**What you should do**
Write the records below out again word for word, with the pictures removed.

::: Information supplied :::

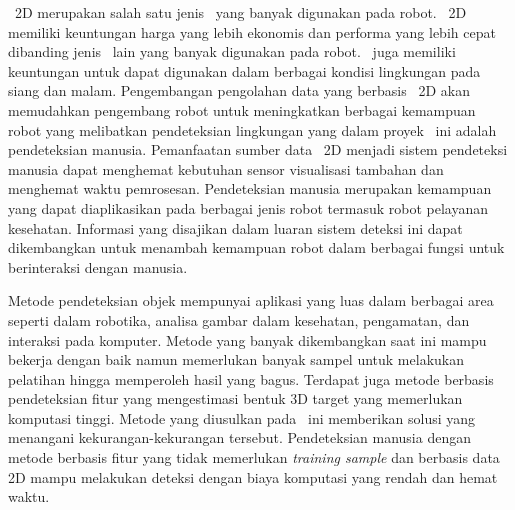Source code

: \lidar\ 2D merupakan salah satu jenis \lidar\ yang banyak digunakan pada robot. \lidar\ 2D memiliki keuntungan harga yang lebih ekonomis dan performa yang lebih cepat dibanding jenis \lidar\ lain yang banyak digunakan pada robot. \lidar\ juga memiliki keuntungan untuk dapat digunakan dalam berbagai kondisi lingkungan pada siang dan malam.
Pengembangan pengolahan data yang berbasis \lidar\ 2D akan memudahkan pengembang robot untuk meningkatkan berbagai kemampuan robot yang melibatkan pendeteksian lingkungan yang dalam proyek \capstone\ ini adalah pendeteksian manusia. Pemanfaatan sumber data \lidar\ 2D menjadi sistem pendeteksi manusia dapat menghemat kebutuhan sensor visualisasi tambahan dan menghemat waktu pemrosesan. Pendeteksian manusia merupakan kemampuan yang dapat diaplikasikan pada berbagai jenis robot termasuk robot pelayanan kesehatan. Informasi yang disajikan dalam luaran sistem deteksi ini dapat dikembangkan untuk menambah kemampuan robot dalam berbagai fungsi untuk berinteraksi dengan manusia. 

Metode pendeteksian objek mempunyai aplikasi yang luas dalam berbagai area seperti dalam robotika, analisa gambar dalam kesehatan, pengamatan, dan interaksi pada komputer. Metode yang banyak dikembangkan saat ini mampu bekerja dengan baik namun memerlukan banyak sampel untuk melakukan pelatihan hingga memperoleh hasil yang bagus. Terdapat juga metode berbasis pendeteksian fitur yang mengestimasi bentuk 3D target yang memerlukan komputasi tinggi. Metode yang diusulkan pada \capstone\ ini memberikan solusi yang menangani kekurangan-kekurangan tersebut. Pendeteksian manusia dengan metode berbasis fitur yang tidak memerlukan \textit{training sample} dan berbasis data 2D mampu melakukan deteksi dengan biaya komputasi yang rendah dan hemat waktu.






















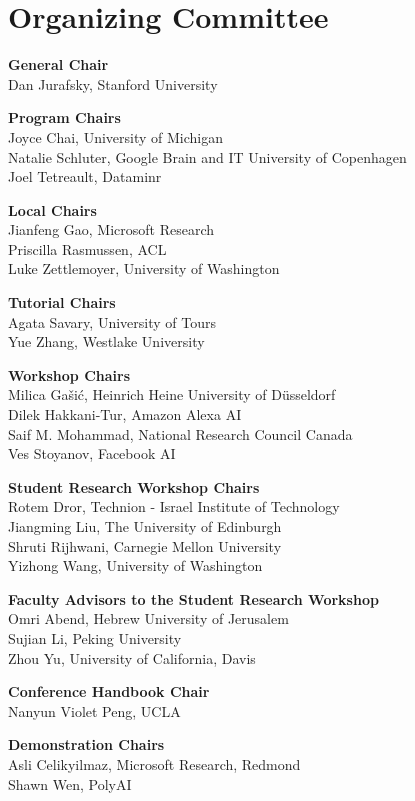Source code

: \markboth{}{} %
\markright{}{} %
\newcommand{\aclitem}[1][]{{\bf #1}\\}

\section{Organizing Committee}{}

\setlength{\parindent}{0pt}

\aclitem[General Chair]
Dan Jurafsky, Stanford University

\aclitem[Program Chairs]
Joyce Chai, University of Michigan\\
Natalie Schluter, Google Brain and IT University of Copenhagen\\
Joel Tetreault, Dataminr

\aclitem[Local Chairs]
Jianfeng Gao, Microsoft Research\\
Priscilla Rasmussen, ACL\\
Luke Zettlemoyer, University of Washington

\aclitem[Tutorial Chairs]
Agata Savary, University of Tours\\
Yue Zhang, Westlake University

\aclitem[Workshop Chairs]
Milica Ga\v{s}i\'{c}, Heinrich Heine University of D\"{u}sseldorf\\
Dilek Hakkani-Tur, Amazon Alexa AI\\
Saif M. Mohammad, National Research Council Canada\\
Ves Stoyanov, Facebook AI

\aclitem[Student Research Workshop Chairs]
Rotem Dror, Technion - Israel Institute of Technology\\
Jiangming Liu, The University of Edinburgh\\
Shruti Rijhwani, Carnegie Mellon University\\
Yizhong Wang, University of Washington

\aclitem[Faculty Advisors to the Student Research Workshop]
Omri Abend, Hebrew University of Jerusalem\\
Sujian Li, Peking University\\
Zhou Yu, University of California, Davis

\aclitem[Conference Handbook Chair]
Nanyun Violet Peng, UCLA

\aclitem[Demonstration Chairs]
Asli Celikyilmaz, Microsoft Research, Redmond\\
Shawn Wen, PolyAI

:::

**Exercise output**
Source code

: \lidar\ 2D merupakan salah satu jenis \lidar\ yang banyak digunakan pada robot. \lidar\ 2D memiliki keuntungan harga yang lebih ekonomis dan performa yang lebih cepat dibanding jenis \lidar\ lain yang banyak digunakan pada robot. \lidar\ juga memiliki keuntungan untuk dapat digunakan dalam berbagai kondisi lingkungan pada siang dan malam.
Pengembangan pengolahan data yang berbasis \lidar\ 2D akan memudahkan pengembang robot untuk meningkatkan berbagai kemampuan robot yang melibatkan pendeteksian lingkungan yang dalam proyek \capstone\ ini adalah pendeteksian manusia. Pemanfaatan sumber data \lidar\ 2D menjadi sistem pendeteksi manusia dapat menghemat kebutuhan sensor visualisasi tambahan dan menghemat waktu pemrosesan. Pendeteksian manusia merupakan kemampuan yang dapat diaplikasikan pada berbagai jenis robot termasuk robot pelayanan kesehatan. Informasi yang disajikan dalam luaran sistem deteksi ini dapat dikembangkan untuk menambah kemampuan robot dalam berbagai fungsi untuk berinteraksi dengan manusia. 

Metode pendeteksian objek mempunyai aplikasi yang luas dalam berbagai area seperti dalam robotika, analisa gambar dalam kesehatan, pengamatan, dan interaksi pada komputer. Metode yang banyak dikembangkan saat ini mampu bekerja dengan baik namun memerlukan banyak sampel untuk melakukan pelatihan hingga memperoleh hasil yang bagus. Terdapat juga metode berbasis pendeteksian fitur yang mengestimasi bentuk 3D target yang memerlukan komputasi tinggi. Metode yang diusulkan pada \capstone\ ini memberikan solusi yang menangani kekurangan-kekurangan tersebut. Pendeteksian manusia dengan metode berbasis fitur yang tidak memerlukan \textit{training sample} dan berbasis data 2D mampu melakukan deteksi dengan biaya komputasi yang rendah dan hemat waktu.






















Source code

: \markboth{}{} %
\markright{}{} %
\newcommand{\aclitem}[1][]{{\bf #1}\\}

\section{Organizing Committee}{}

\setlength{\parindent}{0pt}

\aclitem[General Chair]
Dan Jurafsky, Stanford University

\aclitem[Program Chairs]
Joyce Chai, University of Michigan\\
Natalie Schluter, Google Brain and IT University of Copenhagen\\
Joel Tetreault, Dataminr

\aclitem[Local Chairs]
Jianfeng Gao, Microsoft Research\\
Priscilla Rasmussen, ACL\\
Luke Zettlemoyer, University of Washington

\aclitem[Tutorial Chairs]
Agata Savary, University of Tours\\
Yue Zhang, Westlake University

\aclitem[Workshop Chairs]
Milica Ga\v{s}i\'{c}, Heinrich Heine University of D\"{u}sseldorf\\
Dilek Hakkani-Tur, Amazon Alexa AI\\
Saif M. Mohammad, National Research Council Canada\\
Ves Stoyanov, Facebook AI

\aclitem[Student Research Workshop Chairs]
Rotem Dror, Technion - Israel Institute of Technology\\
Jiangming Liu, The University of Edinburgh\\
Shruti Rijhwani, Carnegie Mellon University\\
Yizhong Wang, University of Washington

\aclitem[Faculty Advisors to the Student Research Workshop]
Omri Abend, Hebrew University of Jerusalem\\
Sujian Li, Peking University\\
Zhou Yu, University of California, Davis

\aclitem[Conference Handbook Chair]
Nanyun Violet Peng, UCLA

\aclitem[Demonstration Chairs]
Asli Celikyilmaz, Microsoft Research, Redmond\\
Shawn Wen, PolyAI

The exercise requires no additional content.